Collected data
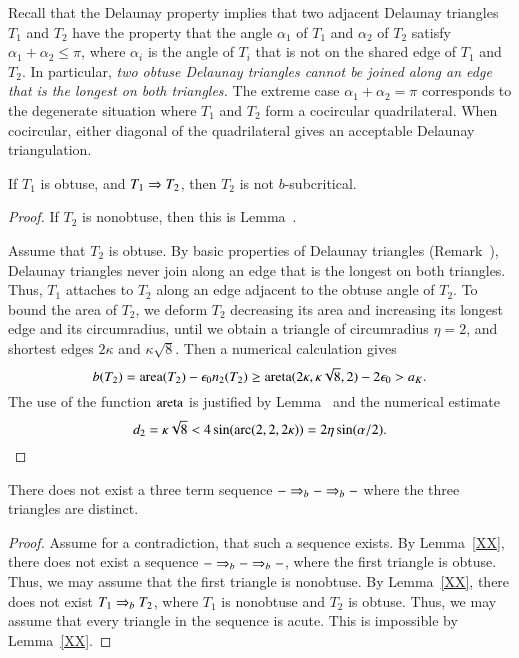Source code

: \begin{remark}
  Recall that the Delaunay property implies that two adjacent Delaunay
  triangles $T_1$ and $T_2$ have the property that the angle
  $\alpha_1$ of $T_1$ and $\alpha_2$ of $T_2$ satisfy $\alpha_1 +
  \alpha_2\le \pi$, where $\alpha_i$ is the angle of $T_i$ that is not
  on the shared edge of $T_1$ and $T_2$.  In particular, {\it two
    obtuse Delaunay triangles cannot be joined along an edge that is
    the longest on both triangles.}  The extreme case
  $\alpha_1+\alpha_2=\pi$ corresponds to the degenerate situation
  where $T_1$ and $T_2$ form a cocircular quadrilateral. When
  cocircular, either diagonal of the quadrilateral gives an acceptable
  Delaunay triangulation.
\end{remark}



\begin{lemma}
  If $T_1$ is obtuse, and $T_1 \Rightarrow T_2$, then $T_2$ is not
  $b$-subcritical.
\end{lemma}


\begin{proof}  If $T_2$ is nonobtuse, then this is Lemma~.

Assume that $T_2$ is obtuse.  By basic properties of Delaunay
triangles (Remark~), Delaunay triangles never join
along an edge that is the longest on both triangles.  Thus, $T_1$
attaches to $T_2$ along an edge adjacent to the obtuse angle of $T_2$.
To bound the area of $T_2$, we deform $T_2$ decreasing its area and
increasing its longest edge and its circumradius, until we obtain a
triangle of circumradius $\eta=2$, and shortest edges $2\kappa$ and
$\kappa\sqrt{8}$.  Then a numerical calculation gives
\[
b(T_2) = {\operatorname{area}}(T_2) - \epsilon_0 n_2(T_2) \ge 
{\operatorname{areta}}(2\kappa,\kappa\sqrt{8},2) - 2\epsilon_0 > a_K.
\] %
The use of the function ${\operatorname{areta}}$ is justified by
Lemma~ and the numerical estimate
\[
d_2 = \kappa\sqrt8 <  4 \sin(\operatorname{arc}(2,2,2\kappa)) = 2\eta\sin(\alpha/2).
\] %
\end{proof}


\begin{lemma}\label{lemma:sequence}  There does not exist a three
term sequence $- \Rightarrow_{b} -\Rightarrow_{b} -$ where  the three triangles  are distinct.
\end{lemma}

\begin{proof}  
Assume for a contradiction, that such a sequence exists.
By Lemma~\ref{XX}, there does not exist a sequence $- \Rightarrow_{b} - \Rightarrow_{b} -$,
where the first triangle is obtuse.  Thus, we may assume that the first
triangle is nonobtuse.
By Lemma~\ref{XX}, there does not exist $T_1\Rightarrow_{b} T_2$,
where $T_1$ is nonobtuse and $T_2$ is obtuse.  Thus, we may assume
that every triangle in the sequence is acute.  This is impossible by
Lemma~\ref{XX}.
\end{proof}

*Exercise directions*. Only the lines from the first line of the data above through the line with "exist a sequence" should appear in the answer, retyped exactly, with every picture left out.

*Expected output*.
Source code

: \begin{remark}
  Recall that the Delaunay property implies that two adjacent Delaunay
  triangles $T_1$ and $T_2$ have the property that the angle
  $\alpha_1$ of $T_1$ and $\alpha_2$ of $T_2$ satisfy $\alpha_1 +
  \alpha_2\le \pi$, where $\alpha_i$ is the angle of $T_i$ that is not
  on the shared edge of $T_1$ and $T_2$.  In particular, {\it two
    obtuse Delaunay triangles cannot be joined along an edge that is
    the longest on both triangles.}  The extreme case
  $\alpha_1+\alpha_2=\pi$ corresponds to the degenerate situation
  where $T_1$ and $T_2$ form a cocircular quadrilateral. When
  cocircular, either diagonal of the quadrilateral gives an acceptable
  Delaunay triangulation.
\end{remark}



\begin{lemma}
  If $T_1$ is obtuse, and $T_1 \Rightarrow T_2$, then $T_2$ is not
  $b$-subcritical.
\end{lemma}


\begin{proof}  If $T_2$ is nonobtuse, then this is Lemma~.

Assume that $T_2$ is obtuse.  By basic properties of Delaunay
triangles (Remark~), Delaunay triangles never join
along an edge that is the longest on both triangles.  Thus, $T_1$
attaches to $T_2$ along an edge adjacent to the obtuse angle of $T_2$.
To bound the area of $T_2$, we deform $T_2$ decreasing its area and
increasing its longest edge and its circumradius, until we obtain a
triangle of circumradius $\eta=2$, and shortest edges $2\kappa$ and
$\kappa\sqrt{8}$.  Then a numerical calculation gives
\[
b(T_2) = {\operatorname{area}}(T_2) - \epsilon_0 n_2(T_2) \ge 
{\operatorname{areta}}(2\kappa,\kappa\sqrt{8},2) - 2\epsilon_0 > a_K.
\] %
The use of the function ${\operatorname{areta}}$ is justified by
Lemma~ and the numerical estimate
\[
d_2 = \kappa\sqrt8 <  4 \sin(\operatorname{arc}(2,2,2\kappa)) = 2\eta\sin(\alpha/2).
\] %
\end{proof}


\begin{lemma}\label{lemma:sequence}  There does not exist a three
term sequence $- \Rightarrow_{b} -\Rightarrow_{b} -$ where  the three triangles  are distinct.
\end{lemma}

\begin{proof}  
Assume for a contradiction, that such a sequence exists.
By Lemma~\ref{XX}, there does not exist a sequence $- \Rightarrow_{b} - \Rightarrow_{b} -$,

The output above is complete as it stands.